The cost to construct a new oil sands plant has fallen 25 per cent to 33 per cent, while operating costs have fallen by as much as 40 per cent, London-based IHS Markit Ltd. said in a report Wednesday.

The report, prepared by Calgary-based analyst Kevin Birn, forecasts that the oil sands sector will add another one million barrels a day of production by 2030 to the more than three million it produces today. However, the growth rate will be slower than in the booming decade between 2009 and 2018 and remains at risk due to uncertainties around export capacity, he said.

“Oil sands economics have improved dramatically over a very short period,” Mr. Birn wrote. “Still ongoing [export] constraints continue to weigh on timing of future investments and the investment and the growth outlook continues to moderate. … There is upside potential, but the key will be the ability of government and industry to restore confidence that Canadian crude will get to market, whether by pipe or rail."

Costs in other oil-producing regions – from offshore to the shale oil fields of the United States – have also declined, and oil sands capital costs remain near the high end of the range, especially for new mines or in situ projects that use steam to extract crude from underground. The lower-cost production – the expansion of steam-assisted projects – would require a US$45-a-barrel price for West Texas intermediate to break even with a commercial rate of return, down from US$65 in 2014. A new mine in 2014 required a break-even price of almost US$100 for WTI, though that threshold fell to US$65 in 2018.

The IHS Markit benchmark assumes Canadian heavy oil is traded at a normal discount, based on quality and transportation, of US$12 a barrel less than WTI. The differential widened to as much as US$50 last fall as growing production and insufficient export capacity meant producers could not get their crude to market, which caused a glut of inventories in Alberta.

Mr. Birn’s report is in line with a forecast by the Canadian Association of Petroleum Producers last June that saw oil sands production rising by 1.5 million barrels a day by 2035. CAPP also warned that insufficient pipeline capacity would put that forecast at risk.
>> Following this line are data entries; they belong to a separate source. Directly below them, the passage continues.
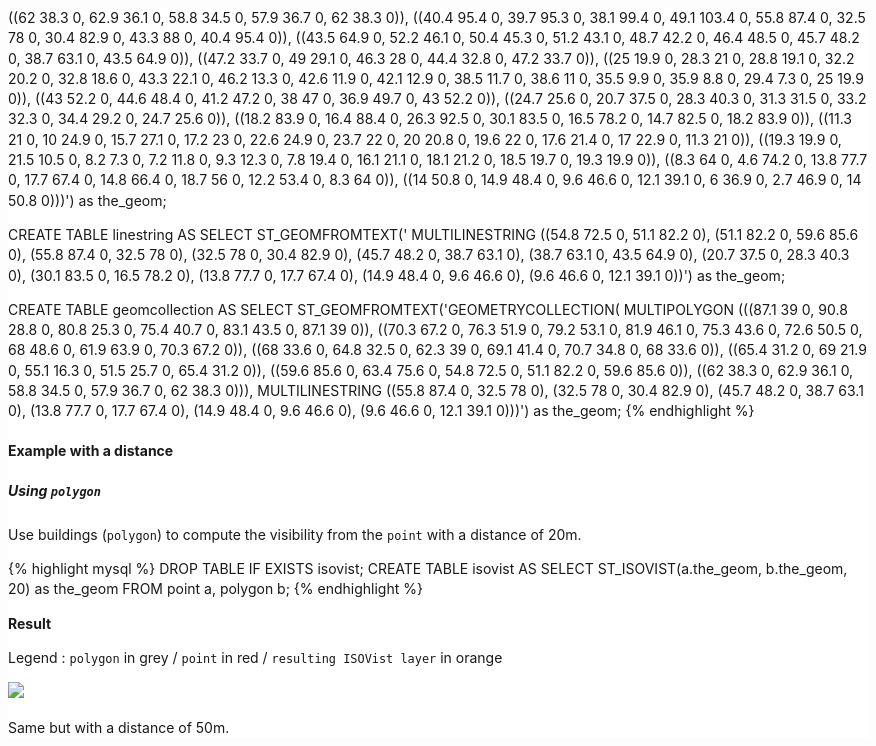   ((62 38.3 0, 62.9 36.1 0, 58.8 34.5 0, 57.9 36.7 0, 62 38.3 0)), ((40.4 95.4 0, 39.7 95.3 0, 38.1 99.4 0, 49.1 103.4 0, 55.8 87.4 0, 32.5 78 0, 30.4 82.9 0, 43.3 88 0, 40.4 95.4 0)), ((43.5 64.9 0, 52.2 46.1 0, 50.4 45.3 0, 51.2 43.1 0, 48.7 42.2 0, 46.4 48.5 0, 45.7 48.2 0, 38.7 63.1 0, 43.5 64.9 0)), ((47.2 33.7 0, 49 29.1 0, 46.3 28 0, 44.4 32.8 0, 47.2 33.7 0)), ((25 19.9 0, 28.3 21 0, 28.8 19.1 0, 32.2 20.2 0, 32.8 18.6 0, 43.3 22.1 0, 46.2 13.3 0, 42.6 11.9 0, 42.1 12.9 0, 38.5 11.7 0, 38.6 11 0, 35.5 9.9 0, 35.9 8.8 0, 29.4 7.3 0, 25 19.9 0)), ((43 52.2 0, 44.6 48.4 0, 41.2 47.2 0, 38 47 0, 36.9 49.7 0, 43 52.2 0)), 
  ((24.7 25.6 0, 20.7 37.5 0, 28.3 40.3 0, 31.3 31.5 0, 33.2 32.3 0, 34.4 29.2 0, 24.7 25.6 0)), ((18.2 83.9 0, 16.4 88.4 0, 26.3 92.5 0, 30.1 83.5 0, 16.5 78.2 0, 14.7 82.5 0, 18.2 83.9 0)), ((11.3 21 0, 10 24.9 0, 15.7 27.1 0, 17.2 23 0, 22.6 24.9 0, 23.7 22 0, 20 20.8 0, 19.6 22 0, 17.6 21.4 0, 17 22.9 0, 11.3 21 0)), ((19.3 19.9 0, 21.5 10.5 0, 8.2 7.3 0, 7.2 11.8 0, 9.3 12.3 0, 7.8 19.4 0, 16.1 21.1 0, 18.1 21.2 0, 18.5 19.7 0, 19.3 19.9 0)), ((8.3 64 0, 4.6 74.2 0, 13.8 77.7 0, 17.7 67.4 0, 14.8 66.4 0, 18.7 56 0, 12.2 53.4 0, 8.3 64 0)), ((14 50.8 0, 14.9 48.4 0, 9.6 46.6 0, 12.1 39.1 0, 6 36.9 0, 2.7 46.9 0, 14 50.8 0)))') as the_geom;

CREATE TABLE linestring AS SELECT ST_GEOMFROMTEXT('
	MULTILINESTRING ((54.8 72.5 0, 51.1 82.2 0), (51.1 82.2 0, 59.6 85.6 0), 
	(55.8 87.4 0, 32.5 78 0), (32.5 78 0, 30.4 82.9 0), (45.7 48.2 0, 38.7 63.1 0), 
	(38.7 63.1 0, 43.5 64.9 0), (20.7 37.5 0, 28.3 40.3 0), (30.1 83.5 0, 16.5 78.2 0), 
	(13.8 77.7 0, 17.7 67.4 0), (14.9 48.4 0, 9.6 46.6 0), (9.6 46.6 0, 12.1 39.1 0))') as the_geom;

CREATE TABLE geomcollection AS SELECT ST_GEOMFROMTEXT('GEOMETRYCOLLECTION(
	MULTIPOLYGON (((87.1 39 0, 90.8 28.8 0, 80.8 25.3 0, 75.4 40.7 0, 83.1 43.5 0, 87.1 39 0)), 
	((70.3 67.2 0, 76.3 51.9 0, 79.2 53.1 0, 81.9 46.1 0, 75.3 43.6 0, 72.6 50.5 0, 68 48.6 0, 61.9 63.9 0, 70.3 67.2 0)), 
	((68 33.6 0, 64.8 32.5 0, 62.3 39 0, 69.1 41.4 0, 70.7 34.8 0, 68 33.6 0)), 
	((65.4 31.2 0, 69 21.9 0, 55.1 16.3 0, 51.5 25.7 0, 65.4 31.2 0)), 
	((59.6 85.6 0, 63.4 75.6 0, 54.8 72.5 0, 51.1 82.2 0, 59.6 85.6 0)), 
	((62 38.3 0, 62.9 36.1 0, 58.8 34.5 0, 57.9 36.7 0, 62 38.3 0))), 
	MULTILINESTRING ((55.8 87.4 0, 32.5 78 0), (32.5 78 0, 30.4 82.9 0), (45.7 48.2 0, 38.7 63.1 0), 
	(13.8 77.7 0, 17.7 67.4 0), (14.9 48.4 0, 9.6 46.6 0), (9.6 46.6 0, 12.1 39.1 0)))') as the_geom;
{% endhighlight %}

#### Example with a distance

##### Using ```polygon```

Use buildings (```polygon```) to compute the visibility from the ```point``` with a distance of 20m.

{% highlight mysql %}
DROP TABLE IF EXISTS isovist;
CREATE TABLE isovist AS 
  SELECT ST_ISOVIST(a.the_geom, b.the_geom, 20) as the_geom 
  FROM point a, polygon b;
{% endhighlight %}

**Result**

Legend : ```polygon``` in grey /  ```point``` in red / ```resulting ISOVist layer``` in orange

<img class="displayed" src="../st_isovist_p1_20m.png"/>

Same but with a distance of 50m.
The IHS Markit growth forecast suggests there will be a need for all three of the pipeline projects currently being stalled or delayed by regulators or courts in the United States and Canada. They include TransCanada Corp.'s Keystone XL, Enbridge Inc.'s expansion of its main pipeline to the U.S. Midwest and the Trans Mountain expansion project, which would have to be reapproved by Ottawa after the federal Court of Appeal quashed a permit last August.

CAPP president Tim McMillan said companies have managed to lower their costs across the board, including in the oil sands. Some of those savings came from innovation and new technologies, but some were the result of the downturn in the industry, which has not fully rebounded since the global price collapse of 2014.

"A lot of cost savings we’ve seen came as companies shelved projects and laid off development teams and from the substantial layoffs across the economy and across the country, Mr. McMillan said in an interview Wednesday. “It’s not healthy in one sense, but it is the reality of a lot of investment leaving Canada.”